It is our aim to show that the pair of sets $\left(X\times\left\{ t\right\} ,A\times\mathbb{I}\right)$ has the gluing property. For this assume that $O\subset Y_{t}$ with $X\times\left\{ t\right\} \cap O$ is open in $X\times\left\{ t\right\} $ and $A\times\mathbb{I}\cap O$ is open in $A\times\mathbb{I}$. Then $X\times\left\{ t\right\} \cap O=W\times\left\{ t\right\} $ for some $W$ open in $X$ and $A\times\mathbb{I}\cap O=A\times\mathbb{I}\cap V$ for some $V$ is open in $X\times\mathbb{I}$. To be shown is that $O$ is open in $Y_{t}$. It is sufficient to find for every $\left(x,s\right)\in Y_{t}\cap O$ an open $N_{\left(x,s\right)}$ in $X\times\mathbb{I}$ with $\left(x,s\right)\in N_{\left(x,s\right)}$ and $Y_{t}\cap N_{\left(x,s\right)}\subset O$. Then $N=\cup\left\{ N_{\left(x,s\right)}\mid\left(x,s\right)\in Y_{t}\cap O\right\} $ is an open set in $X\times\mathbb{I}$ with $O=Y_{t}\cap N$, showing that $O$ is open in $Y_{t}$. If $s\neq t$ then $N_{\left(x,s\right)}=X\times\left(\mathbb{I}\backslash\left\{ t\right\} \right)\cap V$ suffices.

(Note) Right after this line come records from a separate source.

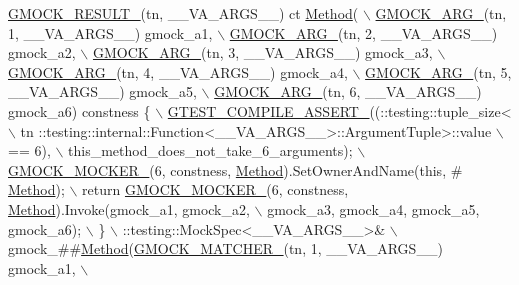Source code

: \begin{DoxyCode}
\hyperlink{gmock-generated-function-mockers_8h_a0e9d94e9c77df84f1103af06feee1077}{GMOCK\_RESULT\_}(tn, \_\_VA\_ARGS\_\_) ct \hyperlink{gmock-spec-builders__test_8cc_a95606368148f3e5aab5db46c32466afd}{Method}( \(\backslash\)
      \hyperlink{gmock-generated-function-mockers_8h_a887575cc1c31158fba808180a10c004f}{GMOCK\_ARG\_}(tn, 1, \_\_VA\_ARGS\_\_) gmock\_a1, \(\backslash\)
      \hyperlink{gmock-generated-function-mockers_8h_a887575cc1c31158fba808180a10c004f}{GMOCK\_ARG\_}(tn, 2, \_\_VA\_ARGS\_\_) gmock\_a2, \(\backslash\)
      \hyperlink{gmock-generated-function-mockers_8h_a887575cc1c31158fba808180a10c004f}{GMOCK\_ARG\_}(tn, 3, \_\_VA\_ARGS\_\_) gmock\_a3, \(\backslash\)
      \hyperlink{gmock-generated-function-mockers_8h_a887575cc1c31158fba808180a10c004f}{GMOCK\_ARG\_}(tn, 4, \_\_VA\_ARGS\_\_) gmock\_a4, \(\backslash\)
      \hyperlink{gmock-generated-function-mockers_8h_a887575cc1c31158fba808180a10c004f}{GMOCK\_ARG\_}(tn, 5, \_\_VA\_ARGS\_\_) gmock\_a5, \(\backslash\)
      \hyperlink{gmock-generated-function-mockers_8h_a887575cc1c31158fba808180a10c004f}{GMOCK\_ARG\_}(tn, 6, \_\_VA\_ARGS\_\_) gmock\_a6) constness \{ \hyperlink{gtest-port_8h_ae1f37dc71d5daa6fb49ca1b6047d4a8c}{\(\backslash\)}
\hyperlink{gtest-port_8h_ae1f37dc71d5daa6fb49ca1b6047d4a8c}{    GTEST\_COMPILE\_ASSERT\_}((::testing::tuple\_size<                          \(\backslash\)
        tn ::testing::internal::Function<\_\_VA\_ARGS\_\_>::ArgumentTuple>::value \(\backslash\)
            == 6), \(\backslash\)
        this\_method\_does\_not\_take\_6\_arguments); \hyperlink{gmock-generated-function-mockers_8h_a7d362499e27b1bc3a9806dd3cf58a5b7}{\(\backslash\)}
\hyperlink{gmock-generated-function-mockers_8h_a7d362499e27b1bc3a9806dd3cf58a5b7}{    GMOCK\_MOCKER\_}(6, constness, \hyperlink{gmock-spec-builders__test_8cc_a95606368148f3e5aab5db46c32466afd}{Method}).SetOwnerAndName(\textcolor{keyword}{this}, #
      \hyperlink{gmock-spec-builders__test_8cc_a95606368148f3e5aab5db46c32466afd}{Method}); \(\backslash\)
    return \hyperlink{gmock-generated-function-mockers_8h_a7d362499e27b1bc3a9806dd3cf58a5b7}{GMOCK\_MOCKER\_}(6, constness, \hyperlink{gmock-spec-builders__test_8cc_a95606368148f3e5aab5db46c32466afd}{Method}).Invoke(gmock\_a1, gmock\_a2, \(\backslash\)
        gmock\_a3, gmock\_a4, gmock\_a5, gmock\_a6); \(\backslash\)
  \} \(\backslash\)
  ::testing::MockSpec<\_\_VA\_ARGS\_\_>& \(\backslash\)
      gmock\_##\hyperlink{gmock-spec-builders__test_8cc_a95606368148f3e5aab5db46c32466afd}{Method}(\hyperlink{gmock-generated-function-mockers_8h_aa87d0009fe91f1c89d658776b55a769c}{GMOCK\_MATCHER\_}(tn, 1, \_\_VA\_ARGS\_\_) gmock\_a1, \(\backslash\)

\end{DoxyCode}
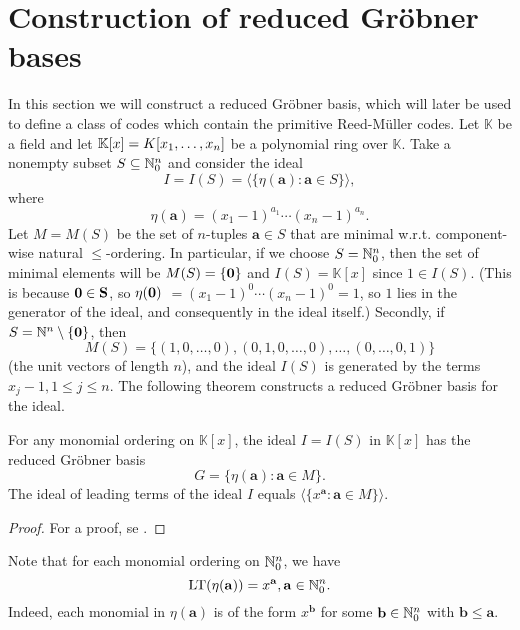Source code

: \documentclass[english,bachelor]{liumaiex}
\begin{document}
\section{Construction of reduced Gröbner bases}
In this section we will construct a reduced Gröbner basis, which will later be used to define a class of codes which contain the primitive Reed-M{\"u}ller codes. Let $\mathbb{K}$ be a field and let $\mathbb{K}[x]=K[x_1,\dots, x_n]$ be a polynomial ring over $\mathbb{K}$. Take a nonempty subset $S\subseteq\mathbb{N}_{0}^n$ and consider the ideal 
\begin{displaymath}
I=I(S)=\langle\{\eta(\mathbf{a})\colon\mathbf{a}\in S\}\rangle,
\end{displaymath}
where
\begin{displaymath}
\eta(\mathbf{a})=(x_1-1)^{a_1}\cdots(x_n-1)^{a_n}.
\end{displaymath}
Let $M=M(S)$ be the set of $n$-tuples $\mathbf{a}\in S$ that are minimal w.r.t. component-wise natural $\leq$-ordering. In particular, if we choose $S=\mathbb{N}_{0}^n$, then the set of minimal elements will be $M(S)=\{\bf{0}\}$ and $I(S)=\mathbb{K}[x]$ since $1\in I(S)$. (This is because $\bf{0} \in S$, so $\eta(\bf{0})$ $=(x_1-1)^0\cdots(x_n-1)^0=1$, so $1$ lies in the generator of the ideal, and consequently in the ideal itself.) Secondly, if $S=\mathbb{N}^n\setminus\{\bf{0}\}$, then
\begin{displaymath}
M(S) = \{(1,0,\dots,0), (0,1,0,\dots,0),\dots,(0,\dots,0,1)\}
\end{displaymath}
(the unit vectors of length $n$), and the ideal $I(S)$ is generated by the terms $x_j-1, 1\leq j\leq n$. The following theorem constructs a reduced Gröbner basis for the ideal.

\begin{thm}
\label{thm:redgrobner}
For any monomial ordering on $\mathbb{K}[x]$, the ideal $I=I(S)$ in $\mathbb{K}[x]$ has the reduced Gröbner basis
\begin{displaymath}
G=\{\eta(\mathbf{a})\colon\mathbf{a}\in M\}.
\end{displaymath}
The ideal of leading terms of the ideal $I$ equals $\langle \{x^\mathbf{a} \colon \mathbf{a}\in M\}\rangle.$
\end{thm}
\begin{proof}
For a proof, se \cite[pp. 40-43]{phd}.
\end{proof}
Note that for each monomial ordering on $\mathbb{N}_{0}^n$, we have $$\textrm{LT}(\eta(\mathbf{a}))=x^\mathbf{a}, \mathbf{a}\in\mathbb{N}_{0}^n.$$ Indeed, each monomial in $\eta(\mathbf{a})$ is of the form $x^\mathbf{b}$ for some $\mathbf{b}\in\mathbb{N}_{0}^n$ with $\mathbf{b}\leq\mathbf{a}$.
\end{document}
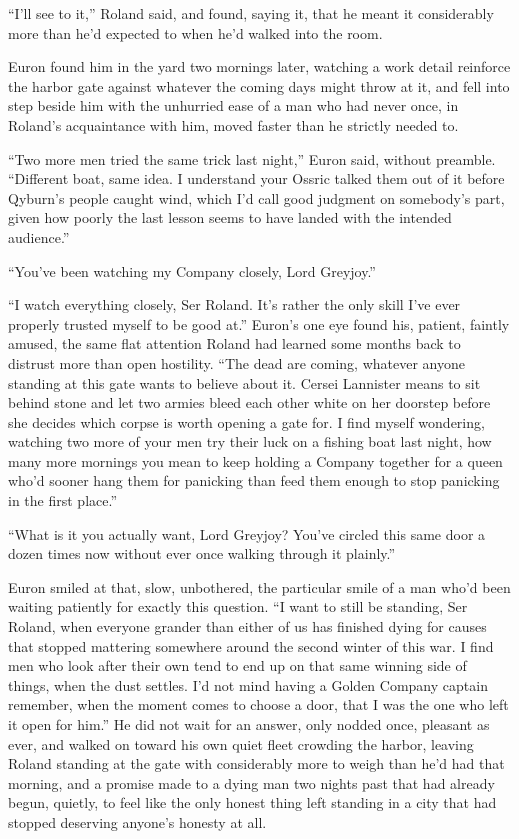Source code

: “I’ll see to it,” Roland said, and found, saying it, that he meant it considerably more than he’d expected to when he’d walked into the room.

\sceneBreak

Euron found him in the yard two mornings later, watching a work detail reinforce the harbor gate against whatever the coming days might throw at it, and fell into step beside him with the unhurried ease of a man who had never once, in Roland’s acquaintance with him, moved faster than he strictly needed to.

“Two more men tried the same trick last night,” Euron said, without preamble. “Different boat, same idea. I understand your Ossric talked them out of it before Qyburn’s people caught wind, which I’d call good judgment on somebody’s part, given how poorly the last lesson seems to have landed with the intended audience.”

“You’ve been watching my Company closely, Lord Greyjoy.”

“I watch everything closely, Ser Roland. It’s rather the only skill I’ve ever properly trusted myself to be good at.” Euron’s one eye found his, patient, faintly amused, the same flat attention Roland had learned some months back to distrust more than open hostility. “The dead are coming, whatever anyone standing at this gate wants to believe about it. Cersei Lannister means to sit behind stone and let two armies bleed each other white on her doorstep before she decides which corpse is worth opening a gate for. I find myself wondering, watching two more of your men try their luck on a fishing boat last night, how many more mornings you mean to keep holding a Company together for a queen who’d sooner hang them for panicking than feed them enough to stop panicking in the first place.”

“What is it you actually want, Lord Greyjoy? You’ve circled this same door a dozen times now without ever once walking through it plainly.”

Euron smiled at that, slow, unbothered, the particular smile of a man who’d been waiting patiently for exactly this question. “I want to still be standing, Ser Roland, when everyone grander than either of us has finished dying for causes that stopped mattering somewhere around the second winter of this war. I find men who look after their own tend to end up on that same winning side of things, when the dust settles. I’d not mind having a Golden Company captain remember, when the moment comes to choose a door, that I was the one who left it open for him.” He did not wait for an answer, only nodded once, pleasant as ever, and walked on toward his own quiet fleet crowding the harbor, leaving Roland standing at the gate with considerably more to weigh than he’d had that morning, and a promise made to a dying man two nights past that had already begun, quietly, to feel like the only honest thing left standing in a city that had stopped deserving anyone’s honesty at all.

If $s=t$ and $x\notin\overline{A}$ then $N_{\left(x,t\right)}=\left(W\backslash\overline{A}\right)\times\mathbb{I}$ suffices. From here we concentrate on elements of $\overline{A}\cap W\times\left\{ t\right\} $. Define $U\subset X$ by stating that:

$x\in U$ if open sets $P$ and $Q$ exists with $\left(x,t\right)\in P\times Q$ and $\left(A\cap P\right)\times Q\subset O$.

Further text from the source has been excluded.